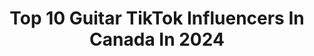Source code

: ---
title: Top 10 Guitar TikTok Influencers In Canada In 2024
description: >-
  Find top guitar TikTok influencers in Canada in 2024. Most popular hashtags: #guitar #fyp #music #musician.
platform: TikTok
hits: 95
text_top: Analyze the top-rated TikTok influencers on inBeat.
text_bottom: inBeat holds 95 TikTok influencers like this in Canada for you to connect with.
profiles:
  - username: "dylanhennessy"
    fullname: >-
      Dylan Hennessy
    bio: >-
      Rocker, skater, guitarist. Email for online lessons! dylanhennessymusic@gmailcom
    location: "Canada"
    followers: 3191
    engagement: 1359
    commentsToLikes: 0.080009
    id: ck900x3u7avii0j78el1l10wv
    verified: false
    hashtags: "#foryoupage, #rap, #music, #spoof"
  - username: "johnnygotgram"
    fullname: >-
      Johnny Ciardullo
    bio: >-
      👉🏻 Vocalist of Carcosa 🎤 👉🏻 Guitarist of Angelmaker 🎸 👉🏻 Youtuber 🎥
    location: "Canada"
    followers: 20000
    engagement: 1048
    commentsToLikes: 0.054123
    id: ckbqv10brfbdr0j23j3aocqgp
    verified: false
    hashtags: "#music, #djent, #vocalsgoal, #cover"
  - username: "mawzymusic"
    fullname: >-
      MAWZY
    bio: >-
      I play guitar & write songs ⚡️ Check me out on insta @mawzymusic
    location: "Canada"
    followers: 4501
    engagement: 423
    commentsToLikes: 0.083718
    id: ckb9ed7eh1wau0j237ynpci0z
    verified: false
    hashtags: "#music, #recording, #guitarlesson, #toronto"
  - username: "luketrepp"
    fullname: >-
      LukeTrepp
    bio: >-
      Youtube: LukeTrepp Instagram: Luke_Trepp Twitch: LukeTreppOfficial I’m 18
    location: "Canada"
    followers: 916800
    engagement: 1780
    commentsToLikes: 0.018809
    id: ck8qqbedf74ig0j78jatuzctw
    verified: false
    hashtags: "#originalsound, #cover, #originalsong, #singing"
  - username: "manelijamal"
    fullname: >-
      Maneli Jamal
    bio: >-
      For full videos, music and FREE lessons please check my page below 👇🏼
    location: "Canada"
    followers: 8905
    engagement: 1262
    commentsToLikes: 0.203704
    id: ckac5svbldkye0i78ggwin3bg
    verified: false
    hashtags: "#guit, #guitarcentral, #acoustic, #jazzguitar"
  - username: "djkelil.rockstar"
    fullname: >-
      KelilGotSauce 
    bio: >-
      KelilGotSauce: The greatest DJ on the planet {CEO of VS} 👑
    location: "Canada"
    followers: 12100
    engagement: 1358
    commentsToLikes: 0.328279
    id: ckbet31g2bz6e0j237jgtuf2q
    verified: false
    hashtags: "#cuffinseason, #eternalatake, #guitarsample, #singer"
  - username: "wolfhard_cosplays"
    fullname: >-
      IRL Mike Wheeler 🚲
    bio: >-
      🇨🇦/He/they Met finn Wolfhard 1/9/21 / 4/17/21 Cosplayer/Actor/Musician
    location: "Canada"
    followers: 187200
    engagement: 1290
    commentsToLikes: 0.060846
    id: ck8sbpat87l2d0j78xlzoydjf
    verified: false
    hashtags: "#milliebobbybrown, #acting, #happymothersday, #actor"
  - username: "haileyb114"
    fullname: >-
      Hailey Benedict
    bio: >-
      “don’t listen to your critics, listen to your fans” -Michael Scott
    location: "Canada"
    followers: 210300
    engagement: 1751
    commentsToLikes: 0.077450
    id: ckcui5zzefyha0j23aj9glky0
    verified: false
    hashtags: "#guitartok, #musician, #songwriter, #singer"
  - username: "lunaliband"
    fullname: >-
      LUNA LI
    bio: >-
      music-making moon fairy🦋✨ Luna Li on Spotify, Apple Music, etc. 💕 she/her
    location: "Canada"
    followers: 25300
    engagement: 1485
    commentsToLikes: 0.037439
    id: ck8kexi01bg430j7844q9daor
    verified: true
    hashtags: "#bedroom, #guitar, #lifeathome, #originalmusic"
  - username: "jessiereyez"
    fullname: >-
      Jessiereyez
    bio: >-
      🦦 hello
    location: "Canada"
    followers: 553500
    engagement: 1261
    commentsToLikes: 0.014391
    id: ck8kjj9tzv1do0j78vygvaa92
    verified: true
    hashtags: "#guitar, #latinx, #song, #payitforward"
---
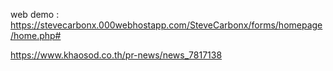 web demo : https://stevecarbonx.000webhostapp.com/SteveCarbonx/forms/homepage/home.php#

https://www.khaosod.co.th/pr-news/news_7817138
--------------------
## Assigned task
Keep the pictures out, and write out the rest of the data above word for word.

## Answer to the exercise
Source code

: ---
title: Top 10 Guitar TikTok Influencers In Canada In 2024
description: >-
  Find top guitar TikTok influencers in Canada in 2024. Most popular hashtags: #guitar #fyp #music #musician.
platform: TikTok
hits: 95
text_top: Analyze the top-rated TikTok influencers on inBeat.
text_bottom: inBeat holds 95 TikTok influencers like this in Canada for you to connect with.
profiles:
  - username: "dylanhennessy"
    fullname: >-
      Dylan Hennessy
    bio: >-
      Rocker, skater, guitarist. Email for online lessons! dylanhennessymusic@gmailcom
    location: "Canada"
    followers: 3191
    engagement: 1359
    commentsToLikes: 0.080009
    id: ck900x3u7avii0j78el1l10wv
    verified: false
    hashtags: "#foryoupage, #rap, #music, #spoof"
  - username: "johnnygotgram"
    fullname: >-
      Johnny Ciardullo
    bio: >-
      👉🏻 Vocalist of Carcosa 🎤 👉🏻 Guitarist of Angelmaker 🎸 👉🏻 Youtuber 🎥
    location: "Canada"
    followers: 20000
    engagement: 1048
    commentsToLikes: 0.054123
    id: ckbqv10brfbdr0j23j3aocqgp
    verified: false
    hashtags: "#music, #djent, #vocalsgoal, #cover"
  - username: "mawzymusic"
    fullname: >-
      MAWZY
    bio: >-
      I play guitar & write songs ⚡️ Check me out on insta @mawzymusic
    location: "Canada"
    followers: 4501
    engagement: 423
    commentsToLikes: 0.083718
    id: ckb9ed7eh1wau0j237ynpci0z
    verified: false
    hashtags: "#music, #recording, #guitarlesson, #toronto"
  - username: "luketrepp"
    fullname: >-
      LukeTrepp
    bio: >-
      Youtube: LukeTrepp Instagram: Luke_Trepp Twitch: LukeTreppOfficial I’m 18
    location: "Canada"
    followers: 916800
    engagement: 1780
    commentsToLikes: 0.018809
    id: ck8qqbedf74ig0j78jatuzctw
    verified: false
    hashtags: "#originalsound, #cover, #originalsong, #singing"
  - username: "manelijamal"
    fullname: >-
      Maneli Jamal
    bio: >-
      For full videos, music and FREE lessons please check my page below 👇🏼
    location: "Canada"
    followers: 8905
    engagement: 1262
    commentsToLikes: 0.203704
    id: ckac5svbldkye0i78ggwin3bg
    verified: false
    hashtags: "#guit, #guitarcentral, #acoustic, #jazzguitar"
  - username: "djkelil.rockstar"
    fullname: >-
      KelilGotSauce 
    bio: >-
      KelilGotSauce: The greatest DJ on the planet {CEO of VS} 👑
    location: "Canada"
    followers: 12100
    engagement: 1358
    commentsToLikes: 0.328279
    id: ckbet31g2bz6e0j237jgtuf2q
    verified: false
    hashtags: "#cuffinseason, #eternalatake, #guitarsample, #singer"
  - username: "wolfhard_cosplays"
    fullname: >-
      IRL Mike Wheeler 🚲
    bio: >-
      🇨🇦/He/they Met finn Wolfhard 1/9/21 / 4/17/21 Cosplayer/Actor/Musician
    location: "Canada"
    followers: 187200
    engagement: 1290
    commentsToLikes: 0.060846
    id: ck8sbpat87l2d0j78xlzoydjf
    verified: false
    hashtags: "#milliebobbybrown, #acting, #happymothersday, #actor"
  - username: "haileyb114"
    fullname: >-
      Hailey Benedict
    bio: >-
      “don’t listen to your critics, listen to your fans” -Michael Scott
    location: "Canada"
    followers: 210300
    engagement: 1751
    commentsToLikes: 0.077450
    id: ckcui5zzefyha0j23aj9glky0
    verified: false
    hashtags: "#guitartok, #musician, #songwriter, #singer"
  - username: "lunaliband"
    fullname: >-
      LUNA LI
    bio: >-
      music-making moon fairy🦋✨ Luna Li on Spotify, Apple Music, etc. 💕 she/her
    location: "Canada"
    followers: 25300
    engagement: 1485
    commentsToLikes: 0.037439
    id: ck8kexi01bg430j7844q9daor
    verified: true
    hashtags: "#bedroom, #guitar, #lifeathome, #originalmusic"
  - username: "jessiereyez"
    fullname: >-
      Jessiereyez
    bio: >-
      🦦 hello
    location: "Canada"
    followers: 553500
    engagement: 1261
    commentsToLikes: 0.014391
    id: ck8kjj9tzv1do0j78vygvaa92
    verified: true
    hashtags: "#guitar, #latinx, #song, #payitforward"
---
 web demo : https://stevecarbonx.000webhostapp.com/SteveCarbonx/forms/homepage/home.php#

https://www.khaosod.co.th/pr-news/news_7817138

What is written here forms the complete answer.